As promised, I’m back.

In the short time since my last visit, new access and a waymarked path have been put in.

And it was a better site than my reading had led me to expect. Not really overgrown at all.

The length of the cairn is perhaps the most impressive feature of the site but the three chambers still hold interest.

Visited 10 May 2004

Carnbaan

For access, see Glenvoidean.

Unfortunately, time and the restricted winter ferry timetable meant this one had to be dropped from my recent trip. Infuriating when you’re standing at the bottom of the track and another half hour would have done it.

It’s a Clyde long cairn (53m long) which, from all accounts, although overgrown, still has three chambers with capstones visible.

I’ll just have to come back.

Folklore

Carnbaan
Chambered Tomb

On the western shore of the isle, near Scarrel Point*, exists a cave designated “The Piper’s Cave,” which the natives believed to be the opening to a subterranean passage through Eenan Hill to Carnbaan or Achavulig (Ach-a-bhuilg), where its exit was. Supernatural beings inhabited this dark retreat, which no mortal dared enter.

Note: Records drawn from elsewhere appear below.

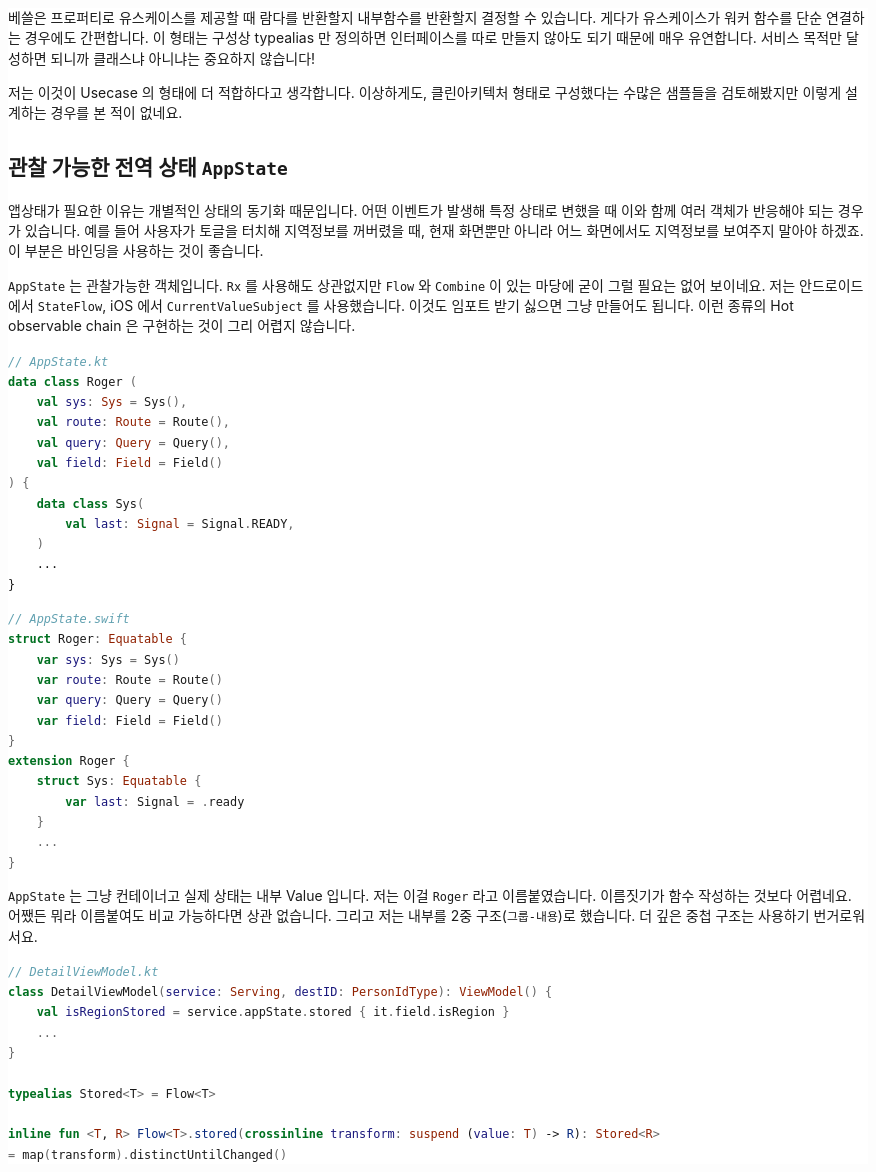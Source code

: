 베쓸은 프로퍼티로 유스케이스를 제공할 때 람다를 반환할지 내부함수를 반환할지 결정할 수 있습니다. 게다가 유스케이스가 워커 함수를 단순 연결하는 경우에도 간편합니다. 이 형태는 구성상 typealias 만 정의하면 인터페이스를 따로 만들지 않아도 되기 때문에 매우 유연합니다. 서비스 목적만 달성하면 되니까 클래스냐 아니냐는 중요하지 않습니다!

저는 이것이 Usecase 의 형태에 더 적합하다고 생각합니다. 이상하게도, 클린아키텍처 형태로 구성했다는 수많은 샘플들을 검토해봤지만 이렇게 설계하는 경우를 본 적이 없네요.


## 관찰 가능한 전역 상태 `AppState`

앱상태가 필요한 이유는 개별적인 상태의 동기화 때문입니다. 어떤 이벤트가 발생해 특정 상태로 변했을 때 이와 함께 여러 객체가 반응해야 되는 경우가 있습니다. 예를 들어 사용자가 토글을 터치해 지역정보를 꺼버렸을 때, 현재 화면뿐만 아니라 어느 화면에서도 지역정보를 보여주지 말아야 하겠죠. 이 부분은 바인딩을 사용하는 것이 좋습니다.

`AppState` 는 관찰가능한 객체입니다. `Rx` 를 사용해도 상관없지만 `Flow` 와 `Combine` 이 있는 마당에 굳이 그럴 필요는 없어 보이네요. 저는 안드로이드에서 `StateFlow`, iOS 에서 `CurrentValueSubject` 를 사용했습니다. 이것도 임포트 받기 싫으면 그냥 만들어도 됩니다. 이런 종류의 Hot observable chain 은 구현하는 것이 그리 어렵지 않습니다.

```kotlin
// AppState.kt
data class Roger (
    val sys: Sys = Sys(),
    val route: Route = Route(),
    val query: Query = Query(),
    val field: Field = Field()
) {
    data class Sys(
        val last: Signal = Signal.READY,
    )
    ...
}
```

```swift
// AppState.swift
struct Roger: Equatable {
    var sys: Sys = Sys()
    var route: Route = Route()
    var query: Query = Query()
    var field: Field = Field()
}
extension Roger {
    struct Sys: Equatable {
        var last: Signal = .ready
    }
    ...
}
```

`AppState` 는 그냥 컨테이너고 실제 상태는 내부 Value 입니다. 저는 이걸 `Roger` 라고 이름붙였습니다. 이름짓기가 함수 작성하는 것보다 어렵네요. 어쨌든 뭐라 이름붙여도 비교 가능하다면 상관 없습니다. 그리고 저는 내부를 2중 구조(`그룹-내용`)로 했습니다. 더 깊은 중첩 구조는 사용하기 번거로워서요.


```kotlin
// DetailViewModel.kt
class DetailViewModel(service: Serving, destID: PersonIdType): ViewModel() {
    val isRegionStored = service.appState.stored { it.field.isRegion }
    ...
}

typealias Stored<T> = Flow<T>

inline fun <T, R> Flow<T>.stored(crossinline transform: suspend (value: T) -> R): Stored<R>
= map(transform).distinctUntilChanged()
```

A bold piper essayed this forlorn-hope, and was heard by his friends gaily piping underground until his slogan became hushed in the depths of the mountain. As he passed under the hearthstone of Lenihall farmhouse, he was heard lamenting that he had not a sword-hand as well as two for his pipes, and he would have routed the ogres and demons attacking him (“Da lamh air son a Phiob agus lamh air son a chlaideamh.“). Then the music ceased – forever.

*Is this near Michael’s Grave? Quote from ‘The Isle of Bute in the olden time” by J K Hewison, 1893.